Ideally a farm should function as an organism, recycling wastes to meet the needs of other elements of the system and deriving its needs from other elements within this loop. Photosynthesis and oxygen/carbon dioxide gas exchange is the ultimate blueprint for this pattern. Treating the land, as an organism is clearly the goal to all holistic approaches to farming or land management, whether it’s permaculture, biodynamics, holistic resource management, biointensive, forest gardening or natural farming. The realm of physics offers some guidelines. Everything encounters the Law of Conservation of Energy; which states “that energy can not be created (made from nothing), or destroyed (made to disappear to no-where) and that energy can be changed from one form to another (such as electrical energy in to heat energy).” (Wikipedia.org). The classification of waste is non-existent in an ecological system. The distinction between where something is a waste product and a food source becomes blurred. Contrast the food chain worldview to the food web approach. The food chain represents the industrial, assembly-line outlook, whereas the food web view recognizes that all elements of a system are interconnected.
The trouble with designing closed-loop systems which self manage is that the law of conservation of energy within a given system doesn’t take into account the surplus ancient energy made available through the use of fossil fuels. Further, the economics of living in our “everything at your fingertips” consumer culture makes it difficult to create closed loop systems. Why grow grain or fodder crops for your animals when it is so easy and inexpensive to buy suitable feed at the local farm supply store. The industrialization of organics has even made organic factory-farmed feeds easily accessible. Because those of us living in industrialized nations live under a veritable cloak of waste (fossil fuels transmuted into surplus carbon) it tends to cloud our judgment as holistic designers. The monetary economy functions as a zone or element of our permaculture landscape. This facilitates an easy rationalization towards buying that reasonably priced certified organic poultry feed to ease management of our multi-species forest gardens.
The proliferation of Biofuels has brought the concept of Food=Waste to the forefront of the political and public sphere.

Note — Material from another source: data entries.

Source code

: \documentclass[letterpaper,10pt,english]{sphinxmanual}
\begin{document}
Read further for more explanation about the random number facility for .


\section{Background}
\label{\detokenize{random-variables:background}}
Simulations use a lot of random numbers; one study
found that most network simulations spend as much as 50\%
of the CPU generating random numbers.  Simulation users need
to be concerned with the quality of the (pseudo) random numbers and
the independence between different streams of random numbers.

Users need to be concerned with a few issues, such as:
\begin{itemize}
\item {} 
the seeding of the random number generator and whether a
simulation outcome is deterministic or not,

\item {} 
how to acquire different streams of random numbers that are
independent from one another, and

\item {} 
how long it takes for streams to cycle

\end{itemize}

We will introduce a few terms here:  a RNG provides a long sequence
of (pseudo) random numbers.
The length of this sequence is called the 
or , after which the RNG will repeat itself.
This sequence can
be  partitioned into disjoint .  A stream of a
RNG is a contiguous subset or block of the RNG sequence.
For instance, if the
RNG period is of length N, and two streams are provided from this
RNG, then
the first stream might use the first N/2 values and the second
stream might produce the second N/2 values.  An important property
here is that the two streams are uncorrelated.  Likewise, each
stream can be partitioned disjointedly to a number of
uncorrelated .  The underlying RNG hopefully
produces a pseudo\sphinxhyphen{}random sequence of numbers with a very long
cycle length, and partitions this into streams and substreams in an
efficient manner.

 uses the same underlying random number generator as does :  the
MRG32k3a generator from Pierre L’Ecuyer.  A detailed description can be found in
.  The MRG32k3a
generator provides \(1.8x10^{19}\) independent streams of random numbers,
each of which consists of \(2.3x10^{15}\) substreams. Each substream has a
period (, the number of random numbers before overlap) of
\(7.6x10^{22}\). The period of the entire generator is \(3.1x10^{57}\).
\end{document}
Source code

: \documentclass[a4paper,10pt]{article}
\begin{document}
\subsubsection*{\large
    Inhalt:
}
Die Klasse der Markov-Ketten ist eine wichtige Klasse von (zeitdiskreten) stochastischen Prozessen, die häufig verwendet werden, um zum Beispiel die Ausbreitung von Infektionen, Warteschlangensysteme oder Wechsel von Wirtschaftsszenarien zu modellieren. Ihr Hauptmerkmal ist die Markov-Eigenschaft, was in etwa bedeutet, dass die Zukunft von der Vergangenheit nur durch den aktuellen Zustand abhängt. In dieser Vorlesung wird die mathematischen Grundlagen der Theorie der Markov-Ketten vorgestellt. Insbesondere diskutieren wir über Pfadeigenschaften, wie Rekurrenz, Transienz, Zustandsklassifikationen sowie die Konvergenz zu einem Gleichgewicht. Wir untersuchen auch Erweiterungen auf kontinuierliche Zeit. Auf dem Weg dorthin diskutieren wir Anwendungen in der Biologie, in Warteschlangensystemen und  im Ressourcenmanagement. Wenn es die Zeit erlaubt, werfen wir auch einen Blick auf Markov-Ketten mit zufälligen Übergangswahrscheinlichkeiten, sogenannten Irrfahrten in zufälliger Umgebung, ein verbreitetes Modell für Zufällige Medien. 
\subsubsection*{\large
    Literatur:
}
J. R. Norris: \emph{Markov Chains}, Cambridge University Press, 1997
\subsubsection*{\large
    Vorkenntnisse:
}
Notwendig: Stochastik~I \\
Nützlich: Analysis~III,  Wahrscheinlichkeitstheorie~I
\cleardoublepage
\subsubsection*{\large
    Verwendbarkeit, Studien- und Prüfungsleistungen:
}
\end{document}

With more corn and soy being grown to create ethanol and biodiesel we are casting our vote for the preferred pseudo-livestock of our postmodern permaculture landscape – the automobile. Food that could feed people and animals is being rendered into fuel by industrial processes, which cannot escape the law of conservation of energy. The streamlining effect that the food chain worldview has upon ecological systems aims to shorten the loops that solar energy goes through to meet human needs. In this vein the Biofuels argument is seen as a sound approach to deal with waste (in this case gross overproduction of corn and soy by agribusiness) and turn it into a resource, fuel, food for our cars and trucks. Measured in terms of total energy yield per acre, the land that now produces so much corn and soy is a pathetic waste of what was once an incredible prairie poly culture dominated by grasses, forbs, Bison and wildfire. Yet within our emerging ecotopian culture we have become blinded to the laws of physics. We embrace biodiesel (which uses more energy to make than it provides when burned), the compact fluorescent light bulb (which although they conserve energy, contain mercury), and other tech-no-logical band-aids in our valiant effort to ameliorate our impact upon a biosphere that is struggling with the modern human lifestyle
Clearly the pattern of natural systems is that of recycling and capturing energy. The complexity of interconnections in functioning ecosystems is the result of an endless process of new species moving into niches that may only exist for a geologically brief time. Human beings may well be such a species capitalizing upon a niche. Regardless we have a role to play. Founder of biodynamic agriculture, Rudolf Steiner once claimed that the role of humanity is to change the Earth. This concept is hard to accept, yet equally hard to refute. Rather than adapting to a niche, we have learned to adapt our environment to the agrarian and pastoral niche within which we have grown comfortable. Humanity seems confounded by a quandary here: the pattern of nature implies a hunter-gatherer nomadic relationship to the landscape rather than our sedentary agrarian relationship. Nevertheless, exceptions abound! Perhaps we may rejoice that humanity is not alone in our agrarian pursuits. Maybe we should laud our cleverness to join the ranks of fungal farming termites in South Africa, honeydew farming ants, or nectar gathering honeybees.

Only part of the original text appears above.